*Task directions:* An exact reproduction of all the entries below is required.

Entries provided START

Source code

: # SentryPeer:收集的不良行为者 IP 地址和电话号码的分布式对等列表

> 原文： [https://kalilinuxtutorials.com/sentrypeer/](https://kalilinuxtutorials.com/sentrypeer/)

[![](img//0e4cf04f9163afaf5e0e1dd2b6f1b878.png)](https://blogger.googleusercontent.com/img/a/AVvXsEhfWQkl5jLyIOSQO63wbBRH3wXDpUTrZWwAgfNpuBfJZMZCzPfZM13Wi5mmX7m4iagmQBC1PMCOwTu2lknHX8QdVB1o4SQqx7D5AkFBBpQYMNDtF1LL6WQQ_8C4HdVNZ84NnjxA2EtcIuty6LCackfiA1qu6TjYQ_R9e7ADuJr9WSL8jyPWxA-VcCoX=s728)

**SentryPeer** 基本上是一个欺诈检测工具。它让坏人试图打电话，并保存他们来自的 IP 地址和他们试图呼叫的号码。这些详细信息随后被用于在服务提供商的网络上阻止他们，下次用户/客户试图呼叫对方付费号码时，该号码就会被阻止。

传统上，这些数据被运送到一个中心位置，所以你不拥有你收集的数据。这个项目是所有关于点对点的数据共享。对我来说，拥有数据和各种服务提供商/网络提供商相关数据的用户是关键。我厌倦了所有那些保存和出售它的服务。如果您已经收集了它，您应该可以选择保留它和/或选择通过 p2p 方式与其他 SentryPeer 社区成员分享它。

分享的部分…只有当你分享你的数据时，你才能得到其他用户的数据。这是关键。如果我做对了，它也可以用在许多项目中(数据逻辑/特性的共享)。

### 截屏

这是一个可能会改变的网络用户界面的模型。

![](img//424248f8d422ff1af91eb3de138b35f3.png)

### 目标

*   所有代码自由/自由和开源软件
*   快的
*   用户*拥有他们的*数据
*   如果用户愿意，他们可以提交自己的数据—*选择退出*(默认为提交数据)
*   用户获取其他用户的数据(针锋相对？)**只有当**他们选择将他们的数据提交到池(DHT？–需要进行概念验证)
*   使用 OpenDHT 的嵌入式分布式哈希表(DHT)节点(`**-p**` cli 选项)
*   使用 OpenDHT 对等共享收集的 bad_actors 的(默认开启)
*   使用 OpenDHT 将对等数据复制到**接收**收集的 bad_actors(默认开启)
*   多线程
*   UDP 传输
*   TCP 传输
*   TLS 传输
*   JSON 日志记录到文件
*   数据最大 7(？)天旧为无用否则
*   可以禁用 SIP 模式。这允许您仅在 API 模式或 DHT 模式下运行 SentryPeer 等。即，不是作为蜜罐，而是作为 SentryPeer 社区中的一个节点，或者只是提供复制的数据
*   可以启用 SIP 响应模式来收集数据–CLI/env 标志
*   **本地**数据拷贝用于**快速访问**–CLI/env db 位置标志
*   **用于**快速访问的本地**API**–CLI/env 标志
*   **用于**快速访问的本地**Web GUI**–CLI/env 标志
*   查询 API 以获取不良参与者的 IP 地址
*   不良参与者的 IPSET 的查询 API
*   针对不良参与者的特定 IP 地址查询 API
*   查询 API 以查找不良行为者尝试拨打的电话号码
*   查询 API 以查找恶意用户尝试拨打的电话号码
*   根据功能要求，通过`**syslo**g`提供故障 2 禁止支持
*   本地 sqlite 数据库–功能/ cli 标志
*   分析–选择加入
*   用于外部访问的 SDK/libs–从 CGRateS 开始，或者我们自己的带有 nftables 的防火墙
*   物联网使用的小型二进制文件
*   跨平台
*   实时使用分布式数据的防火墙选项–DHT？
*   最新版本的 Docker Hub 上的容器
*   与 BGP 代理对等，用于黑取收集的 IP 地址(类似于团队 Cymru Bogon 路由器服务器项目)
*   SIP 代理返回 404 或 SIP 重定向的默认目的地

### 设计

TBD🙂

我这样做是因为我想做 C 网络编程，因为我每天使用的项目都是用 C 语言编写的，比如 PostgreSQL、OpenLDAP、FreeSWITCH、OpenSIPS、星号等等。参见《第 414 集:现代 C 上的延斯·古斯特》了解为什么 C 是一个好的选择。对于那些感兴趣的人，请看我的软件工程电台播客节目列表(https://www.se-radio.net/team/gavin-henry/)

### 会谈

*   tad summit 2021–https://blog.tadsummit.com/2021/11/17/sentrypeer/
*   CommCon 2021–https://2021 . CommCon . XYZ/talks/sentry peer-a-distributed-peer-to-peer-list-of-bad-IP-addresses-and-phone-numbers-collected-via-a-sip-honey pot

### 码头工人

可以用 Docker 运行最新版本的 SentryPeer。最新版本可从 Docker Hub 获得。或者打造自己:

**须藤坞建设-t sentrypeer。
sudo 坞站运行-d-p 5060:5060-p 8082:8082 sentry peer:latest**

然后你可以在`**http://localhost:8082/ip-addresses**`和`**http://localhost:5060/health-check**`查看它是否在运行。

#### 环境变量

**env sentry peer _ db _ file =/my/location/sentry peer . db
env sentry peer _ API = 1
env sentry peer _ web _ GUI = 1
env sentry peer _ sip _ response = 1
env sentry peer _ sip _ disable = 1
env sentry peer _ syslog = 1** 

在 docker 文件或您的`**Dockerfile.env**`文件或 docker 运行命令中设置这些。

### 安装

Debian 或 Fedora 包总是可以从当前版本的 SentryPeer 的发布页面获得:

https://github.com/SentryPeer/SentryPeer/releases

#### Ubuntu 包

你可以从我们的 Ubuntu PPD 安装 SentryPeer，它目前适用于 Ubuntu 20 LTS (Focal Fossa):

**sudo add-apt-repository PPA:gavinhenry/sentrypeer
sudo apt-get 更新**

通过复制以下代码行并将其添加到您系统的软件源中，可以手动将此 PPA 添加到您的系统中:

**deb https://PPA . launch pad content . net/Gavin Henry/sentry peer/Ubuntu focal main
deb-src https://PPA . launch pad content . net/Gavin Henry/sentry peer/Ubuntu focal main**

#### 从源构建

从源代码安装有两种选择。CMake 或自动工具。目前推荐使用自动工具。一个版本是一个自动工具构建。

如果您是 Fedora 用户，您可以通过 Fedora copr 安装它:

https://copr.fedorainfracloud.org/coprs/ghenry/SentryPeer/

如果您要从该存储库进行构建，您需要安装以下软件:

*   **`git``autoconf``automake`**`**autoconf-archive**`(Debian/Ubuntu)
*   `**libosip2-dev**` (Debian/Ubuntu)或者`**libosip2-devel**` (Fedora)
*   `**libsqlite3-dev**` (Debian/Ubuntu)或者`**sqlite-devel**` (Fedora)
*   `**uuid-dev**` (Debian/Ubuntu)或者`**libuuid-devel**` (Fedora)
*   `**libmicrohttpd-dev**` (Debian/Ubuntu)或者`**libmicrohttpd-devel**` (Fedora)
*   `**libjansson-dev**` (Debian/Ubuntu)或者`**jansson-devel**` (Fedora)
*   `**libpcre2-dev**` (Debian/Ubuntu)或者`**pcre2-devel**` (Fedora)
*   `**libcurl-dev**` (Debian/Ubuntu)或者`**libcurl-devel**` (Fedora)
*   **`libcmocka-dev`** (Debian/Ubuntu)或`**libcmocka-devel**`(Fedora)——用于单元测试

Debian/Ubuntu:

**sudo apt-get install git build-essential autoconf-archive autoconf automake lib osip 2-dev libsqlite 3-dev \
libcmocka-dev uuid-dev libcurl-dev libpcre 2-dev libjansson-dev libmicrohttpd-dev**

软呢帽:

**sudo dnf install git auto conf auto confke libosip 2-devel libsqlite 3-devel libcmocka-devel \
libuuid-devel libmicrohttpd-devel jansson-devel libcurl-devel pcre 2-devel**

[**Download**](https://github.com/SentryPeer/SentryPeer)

Entries provided END

*The completed task:*
Source code

: # SentryPeer:收集的不良行为者 IP 地址和电话号码的分布式对等列表

> 原文： [https://kalilinuxtutorials.com/sentrypeer/](https://kalilinuxtutorials.com/sentrypeer/)

[![](img//0e4cf04f9163afaf5e0e1dd2b6f1b878.png)](https://blogger.googleusercontent.com/img/a/AVvXsEhfWQkl5jLyIOSQO63wbBRH3wXDpUTrZWwAgfNpuBfJZMZCzPfZM13Wi5mmX7m4iagmQBC1PMCOwTu2lknHX8QdVB1o4SQqx7D5AkFBBpQYMNDtF1LL6WQQ_8C4HdVNZ84NnjxA2EtcIuty6LCackfiA1qu6TjYQ_R9e7ADuJr9WSL8jyPWxA-VcCoX=s728)

**SentryPeer** 基本上是一个欺诈检测工具。它让坏人试图打电话，并保存他们来自的 IP 地址和他们试图呼叫的号码。这些详细信息随后被用于在服务提供商的网络上阻止他们，下次用户/客户试图呼叫对方付费号码时，该号码就会被阻止。

传统上，这些数据被运送到一个中心位置，所以你不拥有你收集的数据。这个项目是所有关于点对点的数据共享。对我来说，拥有数据和各种服务提供商/网络提供商相关数据的用户是关键。我厌倦了所有那些保存和出售它的服务。如果您已经收集了它，您应该可以选择保留它和/或选择通过 p2p 方式与其他 SentryPeer 社区成员分享它。

分享的部分…只有当你分享你的数据时，你才能得到其他用户的数据。这是关键。如果我做对了，它也可以用在许多项目中(数据逻辑/特性的共享)。

### 截屏

这是一个可能会改变的网络用户界面的模型。

![](img//424248f8d422ff1af91eb3de138b35f3.png)

### 目标

*   所有代码自由/自由和开源软件
*   快的
*   用户*拥有他们的*数据
*   如果用户愿意，他们可以提交自己的数据—*选择退出*(默认为提交数据)
*   用户获取其他用户的数据(针锋相对？)**只有当**他们选择将他们的数据提交到池(DHT？–需要进行概念验证)
*   使用 OpenDHT 的嵌入式分布式哈希表(DHT)节点(`**-p**` cli 选项)
*   使用 OpenDHT 对等共享收集的 bad_actors 的(默认开启)
*   使用 OpenDHT 将对等数据复制到**接收**收集的 bad_actors(默认开启)
*   多线程
*   UDP 传输
*   TCP 传输
*   TLS 传输
*   JSON 日志记录到文件
*   数据最大 7(？)天旧为无用否则
*   可以禁用 SIP 模式。这允许您仅在 API 模式或 DHT 模式下运行 SentryPeer 等。即，不是作为蜜罐，而是作为 SentryPeer 社区中的一个节点，或者只是提供复制的数据
*   可以启用 SIP 响应模式来收集数据–CLI/env 标志
*   **本地**数据拷贝用于**快速访问**–CLI/env db 位置标志
*   **用于**快速访问的本地**API**–CLI/env 标志
*   **用于**快速访问的本地**Web GUI**–CLI/env 标志
*   查询 API 以获取不良参与者的 IP 地址
*   不良参与者的 IPSET 的查询 API
*   针对不良参与者的特定 IP 地址查询 API
*   查询 API 以查找不良行为者尝试拨打的电话号码
*   查询 API 以查找恶意用户尝试拨打的电话号码
*   根据功能要求，通过`**syslo**g`提供故障 2 禁止支持
*   本地 sqlite 数据库–功能/ cli 标志
*   分析–选择加入
*   用于外部访问的 SDK/libs–从 CGRateS 开始，或者我们自己的带有 nftables 的防火墙
*   物联网使用的小型二进制文件
*   跨平台
*   实时使用分布式数据的防火墙选项–DHT？
*   最新版本的 Docker Hub 上的容器
*   与 BGP 代理对等，用于黑取收集的 IP 地址(类似于团队 Cymru Bogon 路由器服务器项目)
*   SIP 代理返回 404 或 SIP 重定向的默认目的地

### 设计

TBD🙂

我这样做是因为我想做 C 网络编程，因为我每天使用的项目都是用 C 语言编写的，比如 PostgreSQL、OpenLDAP、FreeSWITCH、OpenSIPS、星号等等。参见《第 414 集:现代 C 上的延斯·古斯特》了解为什么 C 是一个好的选择。对于那些感兴趣的人，请看我的软件工程电台播客节目列表(https://www.se-radio.net/team/gavin-henry/)

### 会谈

*   tad summit 2021–https://blog.tadsummit.com/2021/11/17/sentrypeer/
*   CommCon 2021–https://2021 . CommCon . XYZ/talks/sentry peer-a-distributed-peer-to-peer-list-of-bad-IP-addresses-and-phone-numbers-collected-via-a-sip-honey pot

### 码头工人

可以用 Docker 运行最新版本的 SentryPeer。最新版本可从 Docker Hub 获得。或者打造自己:

**须藤坞建设-t sentrypeer。
sudo 坞站运行-d-p 5060:5060-p 8082:8082 sentry peer:latest**

然后你可以在`**http://localhost:8082/ip-addresses**`和`**http://localhost:5060/health-check**`查看它是否在运行。

#### 环境变量

**env sentry peer _ db _ file =/my/location/sentry peer . db
env sentry peer _ API = 1
env sentry peer _ web _ GUI = 1
env sentry peer _ sip _ response = 1
env sentry peer _ sip _ disable = 1
env sentry peer _ syslog = 1** 

在 docker 文件或您的`**Dockerfile.env**`文件或 docker 运行命令中设置这些。

### 安装

Debian 或 Fedora 包总是可以从当前版本的 SentryPeer 的发布页面获得:

https://github.com/SentryPeer/SentryPeer/releases

#### Ubuntu 包

你可以从我们的 Ubuntu PPD 安装 SentryPeer，它目前适用于 Ubuntu 20 LTS (Focal Fossa):

**sudo add-apt-repository PPA:gavinhenry/sentrypeer
sudo apt-get 更新**

通过复制以下代码行并将其添加到您系统的软件源中，可以手动将此 PPA 添加到您的系统中:

**deb https://PPA . launch pad content . net/Gavin Henry/sentry peer/Ubuntu focal main
deb-src https://PPA . launch pad content . net/Gavin Henry/sentry peer/Ubuntu focal main**

#### 从源构建

从源代码安装有两种选择。CMake 或自动工具。目前推荐使用自动工具。一个版本是一个自动工具构建。

如果您是 Fedora 用户，您可以通过 Fedora copr 安装它:

https://copr.fedorainfracloud.org/coprs/ghenry/SentryPeer/

如果您要从该存储库进行构建，您需要安装以下软件:

*   **`git``autoconf``automake`**`**autoconf-archive**`(Debian/Ubuntu)
*   `**libosip2-dev**` (Debian/Ubuntu)或者`**libosip2-devel**` (Fedora)
*   `**libsqlite3-dev**` (Debian/Ubuntu)或者`**sqlite-devel**` (Fedora)
*   `**uuid-dev**` (Debian/Ubuntu)或者`**libuuid-devel**` (Fedora)
*   `**libmicrohttpd-dev**` (Debian/Ubuntu)或者`**libmicrohttpd-devel**` (Fedora)
*   `**libjansson-dev**` (Debian/Ubuntu)或者`**jansson-devel**` (Fedora)
*   `**libpcre2-dev**` (Debian/Ubuntu)或者`**pcre2-devel**` (Fedora)
*   `**libcurl-dev**` (Debian/Ubuntu)或者`**libcurl-devel**` (Fedora)
*   **`libcmocka-dev`** (Debian/Ubuntu)或`**libcmocka-devel**`(Fedora)——用于单元测试

Debian/Ubuntu:

**sudo apt-get install git build-essential autoconf-archive autoconf automake lib osip 2-dev libsqlite 3-dev \
libcmocka-dev uuid-dev libcurl-dev libpcre 2-dev libjansson-dev libmicrohttpd-dev**

软呢帽:

**sudo dnf install git auto conf auto confke libosip 2-devel libsqlite 3-devel libcmocka-devel \
libuuid-devel libmicrohttpd-devel jansson-devel libcurl-devel pcre 2-devel**

[**Download**](https://github.com/SentryPeer/SentryPeer)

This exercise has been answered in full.